It's easy to find the basic arguments on the first few hits. Where do we get the hydrogen? It takes a huge amount of electricity to create.
Hydrogen is simply a way to keep us using what we are already using. Petroleum. And much more of it. Especially if we start to produce hydrogen via the grid.
For example, there's this off of one of the design forums-
http://boards.core77.com/viewtopic.php?p=82033Just one post-
The Hydrogen fuel cell is not a viable solution in the long run. Let me separate the hype from the facts for you.

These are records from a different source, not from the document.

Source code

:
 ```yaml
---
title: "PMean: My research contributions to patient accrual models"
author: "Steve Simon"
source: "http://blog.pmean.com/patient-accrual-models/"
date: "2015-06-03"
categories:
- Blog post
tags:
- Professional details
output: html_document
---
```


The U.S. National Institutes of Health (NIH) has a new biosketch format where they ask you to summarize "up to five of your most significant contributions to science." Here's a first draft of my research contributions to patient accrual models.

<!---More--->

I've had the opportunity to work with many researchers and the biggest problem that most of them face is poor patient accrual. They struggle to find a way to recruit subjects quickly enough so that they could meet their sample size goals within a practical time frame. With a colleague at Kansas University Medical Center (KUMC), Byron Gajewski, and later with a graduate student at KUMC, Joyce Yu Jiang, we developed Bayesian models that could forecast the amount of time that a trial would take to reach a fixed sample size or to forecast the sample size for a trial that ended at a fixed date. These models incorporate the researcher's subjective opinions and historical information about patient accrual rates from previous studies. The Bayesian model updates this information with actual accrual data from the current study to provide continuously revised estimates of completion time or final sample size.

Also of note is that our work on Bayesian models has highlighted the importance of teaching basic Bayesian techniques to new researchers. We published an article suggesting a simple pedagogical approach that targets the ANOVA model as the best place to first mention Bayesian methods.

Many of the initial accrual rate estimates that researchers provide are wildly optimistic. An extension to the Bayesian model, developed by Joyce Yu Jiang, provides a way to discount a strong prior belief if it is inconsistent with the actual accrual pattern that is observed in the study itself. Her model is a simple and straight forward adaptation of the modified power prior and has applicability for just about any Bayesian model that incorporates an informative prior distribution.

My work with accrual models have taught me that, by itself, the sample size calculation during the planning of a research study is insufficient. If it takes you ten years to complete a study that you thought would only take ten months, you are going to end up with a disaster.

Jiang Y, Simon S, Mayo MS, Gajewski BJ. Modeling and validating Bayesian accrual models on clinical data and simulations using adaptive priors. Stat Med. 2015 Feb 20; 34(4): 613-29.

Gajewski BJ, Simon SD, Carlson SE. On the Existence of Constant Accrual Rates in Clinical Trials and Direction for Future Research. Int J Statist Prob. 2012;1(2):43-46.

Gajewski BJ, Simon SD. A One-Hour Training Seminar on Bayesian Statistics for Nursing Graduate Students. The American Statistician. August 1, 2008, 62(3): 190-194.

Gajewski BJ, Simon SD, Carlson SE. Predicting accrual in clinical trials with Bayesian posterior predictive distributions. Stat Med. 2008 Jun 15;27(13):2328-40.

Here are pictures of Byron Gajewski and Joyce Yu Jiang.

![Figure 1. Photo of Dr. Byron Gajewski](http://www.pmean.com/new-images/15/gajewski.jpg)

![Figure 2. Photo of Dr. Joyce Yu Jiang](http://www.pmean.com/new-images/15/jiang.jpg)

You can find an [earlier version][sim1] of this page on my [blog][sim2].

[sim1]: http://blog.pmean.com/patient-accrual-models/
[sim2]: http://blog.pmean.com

* The advocates of hydrogen say that pound per pound, it provides more energy than just about anything, but what they don't tell you is that hydrogen is such a light, low-density gas that a few pounds of it take up such a huge volume at atmospheric pressure that in order to have any usable density, it has to be compressed. Keep in mind, the Hindenburg was kept afloat with hydrogen; it's a lighter gas than even helium. Compressing hydrogen to a significantly usable density is very energy intensive, and even after compression, you have to transport far more of it to even get the equivalent amount of energy from a lesser quantity of other fuel.
* Hydrogen is conventionally obtained by electrolyzing water using electricity generated from some existing source of energy. The hydrogen then needs to be compressed to a usable density, which takes energy. Then, a lot of this stuff has to be transported, consuming yet more energy. All for what? for use in a fuel cell, where it is turned back into electricity. Each step along the way incurs a significant loss in energy.

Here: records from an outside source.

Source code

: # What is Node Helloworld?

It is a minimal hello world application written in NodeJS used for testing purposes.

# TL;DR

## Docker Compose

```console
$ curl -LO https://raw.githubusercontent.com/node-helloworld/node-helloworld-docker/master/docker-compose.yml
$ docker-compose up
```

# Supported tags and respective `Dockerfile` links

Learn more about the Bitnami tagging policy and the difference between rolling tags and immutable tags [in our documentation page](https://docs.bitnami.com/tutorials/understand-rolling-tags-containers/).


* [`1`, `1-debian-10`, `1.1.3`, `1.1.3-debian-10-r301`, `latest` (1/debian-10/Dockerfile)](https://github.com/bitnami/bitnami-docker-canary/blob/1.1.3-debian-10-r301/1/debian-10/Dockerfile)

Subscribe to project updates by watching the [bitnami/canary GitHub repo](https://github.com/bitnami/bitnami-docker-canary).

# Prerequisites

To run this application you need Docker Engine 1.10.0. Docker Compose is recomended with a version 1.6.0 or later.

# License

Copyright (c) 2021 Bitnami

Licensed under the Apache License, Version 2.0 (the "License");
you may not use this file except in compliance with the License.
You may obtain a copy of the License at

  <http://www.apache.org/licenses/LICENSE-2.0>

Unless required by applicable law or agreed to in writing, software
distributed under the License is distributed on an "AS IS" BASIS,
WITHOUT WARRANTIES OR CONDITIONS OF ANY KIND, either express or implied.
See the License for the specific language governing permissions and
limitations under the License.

In other words, hydrogen isn't a real fuel; we use other fuels to generate electricity to electrolyze water to get hydrogen. If it's not fuel, what is it? A very lousy battery.
Hydrogen is such a dead end that the European Fuel Cell symposium has decided that it will no longer accept entries, papers, nor talks on hydrogen fuel cells; no matter how efficient we make it, we simply can't make using electricity to electrolyze water to make hydrogen just to turn in back into electricity more efficent than simply using the electricity in the first place.
Here are some links you may want to read on this matter, re: the European Fuel Cell symposium rejecting Hydrogen:
http://www.thewatt.com/article-1210-nested-1-0.htmlhttp://www.thewatt.com/article-1238-nested-1-0.htmlThe future is not about the hydrogen economy; it's about the electron economy, and the technology to grasp it is already within reach. Hydrogen is just a pipe dream and a red herring thrown in our way by the ones with the interests to protect. The oil companies want to convert their hydrocarbons into hydrogen + sequestered carbon, but not because it's a better technology; this is to keep us dependent on them no matter what fuel it is that we end up using.